We hear a lot of pronouncements about the finances of the average American family from a particular angle — wages are rising or falling, debt is either accumulating or easing, retirement and savings accounts are growing or shrinking — but rarely is it all put into the context of a balance sheet, treating the American family as if it were a business.
The Pew Charitable Trusts did just that earlier this year, putting out a report entitled "The Precarious State of Family Balance Sheets." The title is a bit of a giveaway, but according to the report, the balance sheet of the average American household is in grim shape.
The report starts by looking at the separate components of a balance sheet (income, expenses, and assets) and then assessing their interaction to provide a more comprehensive evaluation of household finances. Within each category, the researchers assessed the level of stressed households.

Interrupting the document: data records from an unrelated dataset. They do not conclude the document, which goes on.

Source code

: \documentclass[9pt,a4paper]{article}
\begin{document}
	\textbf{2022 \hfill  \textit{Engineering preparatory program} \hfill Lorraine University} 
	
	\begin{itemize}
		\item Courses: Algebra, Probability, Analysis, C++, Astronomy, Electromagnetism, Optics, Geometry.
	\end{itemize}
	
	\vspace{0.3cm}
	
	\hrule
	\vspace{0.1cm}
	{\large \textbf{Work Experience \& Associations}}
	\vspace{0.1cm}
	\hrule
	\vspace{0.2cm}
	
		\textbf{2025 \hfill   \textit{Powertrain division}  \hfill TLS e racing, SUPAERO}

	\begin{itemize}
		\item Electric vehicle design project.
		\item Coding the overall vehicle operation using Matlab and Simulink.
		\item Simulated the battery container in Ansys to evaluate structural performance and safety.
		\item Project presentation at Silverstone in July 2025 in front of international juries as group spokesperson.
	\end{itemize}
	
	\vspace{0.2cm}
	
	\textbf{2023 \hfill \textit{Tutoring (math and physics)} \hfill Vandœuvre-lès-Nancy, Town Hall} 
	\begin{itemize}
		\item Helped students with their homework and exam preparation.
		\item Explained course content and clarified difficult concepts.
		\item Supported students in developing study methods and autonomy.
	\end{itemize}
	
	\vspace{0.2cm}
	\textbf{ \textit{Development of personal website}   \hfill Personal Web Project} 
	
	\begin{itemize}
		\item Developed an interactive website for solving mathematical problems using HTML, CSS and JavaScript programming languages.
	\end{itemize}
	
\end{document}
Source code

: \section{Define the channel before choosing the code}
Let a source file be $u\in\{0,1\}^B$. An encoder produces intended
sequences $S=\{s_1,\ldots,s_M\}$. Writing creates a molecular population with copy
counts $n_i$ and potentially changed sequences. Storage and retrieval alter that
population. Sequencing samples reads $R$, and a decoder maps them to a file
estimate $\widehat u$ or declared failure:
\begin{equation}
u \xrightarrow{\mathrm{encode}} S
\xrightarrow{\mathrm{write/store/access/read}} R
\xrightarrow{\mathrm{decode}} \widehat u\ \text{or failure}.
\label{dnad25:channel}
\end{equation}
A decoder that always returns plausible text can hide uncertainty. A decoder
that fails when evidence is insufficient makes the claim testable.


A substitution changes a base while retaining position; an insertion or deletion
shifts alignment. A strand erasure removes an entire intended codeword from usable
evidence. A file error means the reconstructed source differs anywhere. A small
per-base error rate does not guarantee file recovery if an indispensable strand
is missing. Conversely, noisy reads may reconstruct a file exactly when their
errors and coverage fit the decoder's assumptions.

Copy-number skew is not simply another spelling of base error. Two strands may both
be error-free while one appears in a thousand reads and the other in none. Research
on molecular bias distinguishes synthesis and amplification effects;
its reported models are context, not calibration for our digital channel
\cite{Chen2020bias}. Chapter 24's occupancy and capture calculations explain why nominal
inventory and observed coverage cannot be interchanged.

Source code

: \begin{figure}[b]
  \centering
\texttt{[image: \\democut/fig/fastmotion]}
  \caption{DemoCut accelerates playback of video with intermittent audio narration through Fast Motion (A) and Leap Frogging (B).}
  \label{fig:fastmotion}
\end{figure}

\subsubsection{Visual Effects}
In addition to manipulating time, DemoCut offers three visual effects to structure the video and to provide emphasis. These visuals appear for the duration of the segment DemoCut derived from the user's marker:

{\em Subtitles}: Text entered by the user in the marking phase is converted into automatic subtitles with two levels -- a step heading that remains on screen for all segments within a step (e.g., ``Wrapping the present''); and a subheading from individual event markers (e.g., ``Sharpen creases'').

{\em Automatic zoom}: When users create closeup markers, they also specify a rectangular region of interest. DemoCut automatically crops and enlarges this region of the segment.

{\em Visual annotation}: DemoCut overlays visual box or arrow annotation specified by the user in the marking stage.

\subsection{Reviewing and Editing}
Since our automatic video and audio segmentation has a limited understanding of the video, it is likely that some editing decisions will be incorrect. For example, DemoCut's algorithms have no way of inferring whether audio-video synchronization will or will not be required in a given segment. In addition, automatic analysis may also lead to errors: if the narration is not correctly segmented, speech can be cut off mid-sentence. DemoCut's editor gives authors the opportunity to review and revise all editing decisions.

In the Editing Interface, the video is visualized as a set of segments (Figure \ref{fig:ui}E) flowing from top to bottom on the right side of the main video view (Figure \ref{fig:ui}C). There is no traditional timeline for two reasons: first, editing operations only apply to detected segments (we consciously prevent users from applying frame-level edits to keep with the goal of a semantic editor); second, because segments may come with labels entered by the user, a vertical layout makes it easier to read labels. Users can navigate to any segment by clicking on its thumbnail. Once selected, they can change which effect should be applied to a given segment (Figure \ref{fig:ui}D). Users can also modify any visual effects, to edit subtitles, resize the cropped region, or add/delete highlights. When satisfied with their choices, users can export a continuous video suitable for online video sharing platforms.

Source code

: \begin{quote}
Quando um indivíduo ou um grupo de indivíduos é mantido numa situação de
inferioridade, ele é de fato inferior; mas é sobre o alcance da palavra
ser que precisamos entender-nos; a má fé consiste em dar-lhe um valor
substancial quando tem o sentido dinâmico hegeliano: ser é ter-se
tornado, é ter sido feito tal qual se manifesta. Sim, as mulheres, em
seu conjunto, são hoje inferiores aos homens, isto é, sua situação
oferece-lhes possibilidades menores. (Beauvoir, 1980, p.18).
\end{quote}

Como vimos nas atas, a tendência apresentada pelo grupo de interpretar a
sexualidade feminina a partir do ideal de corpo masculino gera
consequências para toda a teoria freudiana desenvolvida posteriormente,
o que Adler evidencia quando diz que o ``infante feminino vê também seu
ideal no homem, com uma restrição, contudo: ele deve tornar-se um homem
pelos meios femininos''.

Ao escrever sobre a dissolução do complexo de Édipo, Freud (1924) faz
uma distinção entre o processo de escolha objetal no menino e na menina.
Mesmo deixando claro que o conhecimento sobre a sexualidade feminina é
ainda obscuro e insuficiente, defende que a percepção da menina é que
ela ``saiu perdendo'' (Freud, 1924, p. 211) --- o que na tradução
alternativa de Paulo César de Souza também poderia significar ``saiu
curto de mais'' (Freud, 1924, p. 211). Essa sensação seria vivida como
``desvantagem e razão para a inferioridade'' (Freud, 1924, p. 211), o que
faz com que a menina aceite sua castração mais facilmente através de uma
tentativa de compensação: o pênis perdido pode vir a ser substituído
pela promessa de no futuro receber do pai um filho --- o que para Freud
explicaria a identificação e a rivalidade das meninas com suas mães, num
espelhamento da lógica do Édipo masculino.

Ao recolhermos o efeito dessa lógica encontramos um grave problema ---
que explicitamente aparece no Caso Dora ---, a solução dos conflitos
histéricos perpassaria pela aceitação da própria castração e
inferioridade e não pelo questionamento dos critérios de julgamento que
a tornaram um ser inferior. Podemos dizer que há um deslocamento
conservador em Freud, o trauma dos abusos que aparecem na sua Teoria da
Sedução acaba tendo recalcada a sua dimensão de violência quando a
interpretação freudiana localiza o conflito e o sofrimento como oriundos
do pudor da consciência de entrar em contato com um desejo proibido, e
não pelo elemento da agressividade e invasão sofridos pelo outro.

Main Components of the Family Balance Sheet
- Assets – The report found a disturbing lack of liquid assets. 55% of households were "savings-limited," without available liquid assets to cover one month's income. These households cannot handle any sort of financial shock such as a job loss. As the housing crisis proved, non-liquid assets cannot make up the difference, and sometimes they are the roots of the financial problem.
- Income – 47% of households are considered "income-constrained," meaning that they spent as much or more than their income over the past year. In essence, if these families had more income, it would be consumed by spending.
- Debt – 8% of households are "debt-challenged," with at least 41% of gross monthly income going toward debt repayment. That is particularly brutal if your household is also income-constrained, as 29% of households are. These households spend more than they make and are already in serious debt, making it difficult to break the debt cycle.
All three stressors affect an unfortunate 3% of households. A company that has overwhelming debt, spends more than it makes, and has little savings is in big trouble — and households are no different. 70% of all households are suffering from at least one of these household balance sheet stressors.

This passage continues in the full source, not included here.